The occasion is Dine’s donation of 28 of his works to the museum. It turns out that he has spent a great deal of time in Paris and feels “a personal and cultural debt to France” for contributing to his aesthetic and providing him with inspiration.
The show opens with nine poems, in French and in English, “about me in Paris,” scrawled in gigantic letters on the walls and smudged and painted over. “My method of writing is not too different from my method of painting,” he is quoted as saying. “I collect imagery and put it together and take it apart. It’s a collage method.” Several books of his poems have been published and are on display here.
While the poems are evocative, I was more taken by the paintings and sculptures. There weren’t many of the hearts I remembered; instead I found a group of works that somehow form a coherent whole even though they vary widely in style, form, content and media, a feat few artists achieve.

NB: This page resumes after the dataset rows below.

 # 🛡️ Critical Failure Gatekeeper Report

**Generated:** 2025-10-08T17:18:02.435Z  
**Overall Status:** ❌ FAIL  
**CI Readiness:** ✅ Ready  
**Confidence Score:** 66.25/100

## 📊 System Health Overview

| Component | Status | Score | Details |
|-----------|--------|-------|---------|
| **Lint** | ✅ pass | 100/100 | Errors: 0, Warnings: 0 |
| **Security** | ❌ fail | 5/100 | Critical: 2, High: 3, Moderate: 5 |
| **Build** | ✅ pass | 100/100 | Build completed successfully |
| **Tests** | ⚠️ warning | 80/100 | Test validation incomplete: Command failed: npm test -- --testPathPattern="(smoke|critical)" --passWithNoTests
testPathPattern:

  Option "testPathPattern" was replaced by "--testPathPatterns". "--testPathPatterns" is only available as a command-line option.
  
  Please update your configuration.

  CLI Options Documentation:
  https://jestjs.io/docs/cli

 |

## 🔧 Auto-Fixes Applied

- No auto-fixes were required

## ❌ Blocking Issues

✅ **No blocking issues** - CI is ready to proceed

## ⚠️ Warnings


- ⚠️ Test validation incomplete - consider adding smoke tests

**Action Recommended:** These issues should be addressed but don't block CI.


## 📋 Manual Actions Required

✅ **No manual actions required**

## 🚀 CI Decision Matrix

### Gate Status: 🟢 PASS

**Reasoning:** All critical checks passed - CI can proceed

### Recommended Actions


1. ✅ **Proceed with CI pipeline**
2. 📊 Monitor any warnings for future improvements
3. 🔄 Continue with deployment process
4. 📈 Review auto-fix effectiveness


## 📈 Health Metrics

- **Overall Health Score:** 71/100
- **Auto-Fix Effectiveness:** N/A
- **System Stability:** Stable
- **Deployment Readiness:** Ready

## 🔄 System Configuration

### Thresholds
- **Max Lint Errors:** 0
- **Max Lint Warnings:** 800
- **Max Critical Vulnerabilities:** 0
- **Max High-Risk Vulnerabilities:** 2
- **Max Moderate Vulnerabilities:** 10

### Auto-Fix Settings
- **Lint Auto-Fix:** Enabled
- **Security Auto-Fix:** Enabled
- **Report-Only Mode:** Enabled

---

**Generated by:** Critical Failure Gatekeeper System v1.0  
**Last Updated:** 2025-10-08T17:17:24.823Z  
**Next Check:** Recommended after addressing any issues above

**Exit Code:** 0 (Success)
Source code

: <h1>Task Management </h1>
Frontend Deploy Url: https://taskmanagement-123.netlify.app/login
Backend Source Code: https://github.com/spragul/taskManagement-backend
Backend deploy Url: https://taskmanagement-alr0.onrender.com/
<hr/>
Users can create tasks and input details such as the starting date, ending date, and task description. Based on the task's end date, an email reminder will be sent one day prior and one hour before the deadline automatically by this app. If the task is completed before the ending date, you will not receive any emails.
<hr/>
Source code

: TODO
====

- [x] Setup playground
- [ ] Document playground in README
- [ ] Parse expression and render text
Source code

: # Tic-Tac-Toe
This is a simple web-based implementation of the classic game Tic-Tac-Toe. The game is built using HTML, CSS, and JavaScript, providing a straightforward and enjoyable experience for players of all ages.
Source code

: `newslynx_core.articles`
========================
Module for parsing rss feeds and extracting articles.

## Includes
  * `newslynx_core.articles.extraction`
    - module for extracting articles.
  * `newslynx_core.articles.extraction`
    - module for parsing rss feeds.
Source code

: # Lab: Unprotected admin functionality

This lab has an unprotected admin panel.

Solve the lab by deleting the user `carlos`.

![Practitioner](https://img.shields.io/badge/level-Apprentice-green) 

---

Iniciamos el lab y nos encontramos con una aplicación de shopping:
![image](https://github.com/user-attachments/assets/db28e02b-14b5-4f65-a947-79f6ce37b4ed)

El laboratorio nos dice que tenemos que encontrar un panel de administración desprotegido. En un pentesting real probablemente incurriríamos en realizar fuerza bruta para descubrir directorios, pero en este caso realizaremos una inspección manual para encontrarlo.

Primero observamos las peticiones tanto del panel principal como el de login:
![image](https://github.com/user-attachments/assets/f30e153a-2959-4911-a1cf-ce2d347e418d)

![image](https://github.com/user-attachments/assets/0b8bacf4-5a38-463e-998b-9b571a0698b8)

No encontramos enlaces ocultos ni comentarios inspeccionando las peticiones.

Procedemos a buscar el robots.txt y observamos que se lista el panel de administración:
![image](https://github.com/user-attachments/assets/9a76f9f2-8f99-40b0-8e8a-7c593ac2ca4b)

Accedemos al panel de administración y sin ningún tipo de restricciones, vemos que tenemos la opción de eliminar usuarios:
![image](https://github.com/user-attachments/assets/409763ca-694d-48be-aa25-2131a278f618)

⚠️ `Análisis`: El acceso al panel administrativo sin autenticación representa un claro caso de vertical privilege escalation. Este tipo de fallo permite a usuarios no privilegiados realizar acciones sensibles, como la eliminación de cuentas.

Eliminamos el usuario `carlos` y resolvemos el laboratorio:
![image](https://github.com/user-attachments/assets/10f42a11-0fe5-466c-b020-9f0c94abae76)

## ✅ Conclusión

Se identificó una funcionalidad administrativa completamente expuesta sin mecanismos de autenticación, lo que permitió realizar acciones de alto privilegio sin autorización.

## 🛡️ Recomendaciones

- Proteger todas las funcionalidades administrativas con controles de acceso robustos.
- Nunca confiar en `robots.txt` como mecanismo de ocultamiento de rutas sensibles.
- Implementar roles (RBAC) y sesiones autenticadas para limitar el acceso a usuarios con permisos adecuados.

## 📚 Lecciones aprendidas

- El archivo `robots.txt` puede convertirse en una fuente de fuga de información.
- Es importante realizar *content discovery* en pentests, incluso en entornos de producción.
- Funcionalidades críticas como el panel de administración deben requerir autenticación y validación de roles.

The overtly autobiographical aspects of Dine’s work add to its interest. The heart is one of those self-representational symbols, but there are others, including an empty bathrobe (shades of Rodin’s sculpture of Balzac’s bathrobe) and other clothing, Pinocchio (straight out of a childhood nightmare), birds and skeletons.
When Dine does depict hearts in these works, there is nothing sentimental about them. In “Nancy and I at Ithaca (Straw Heart)” (1966), for example, the heart is made of hay. In “Glade of Color” (2011), it almost disappears within a colorful abstract painting. In the beautifully painted “Putney Winter Heart No. 9 (Poulenc)” (1971), the heart is split in half by a real saw attached to the canvas.
Tools are another recurring theme in his work (his grandfather owned a hardware store), whether painted and assembled into sculptures, attached to canvases, or encircling the waists of his rough-hewn wooden Venus statues on tool belts.
I heartily recommend this small exhibition, even more so because the commentaries on the works are not only intelligent but are also translated into English.
While Dine’s work often investigates the dark side of the psyche (he went through many years of depression), it is also full of humor and joyous color — he’s an artist with heart.
Note: another exhibition show now on at the Centre Pompidou – “Sheila Hicks: Lifelines” – is the perfect complement to the Dine show.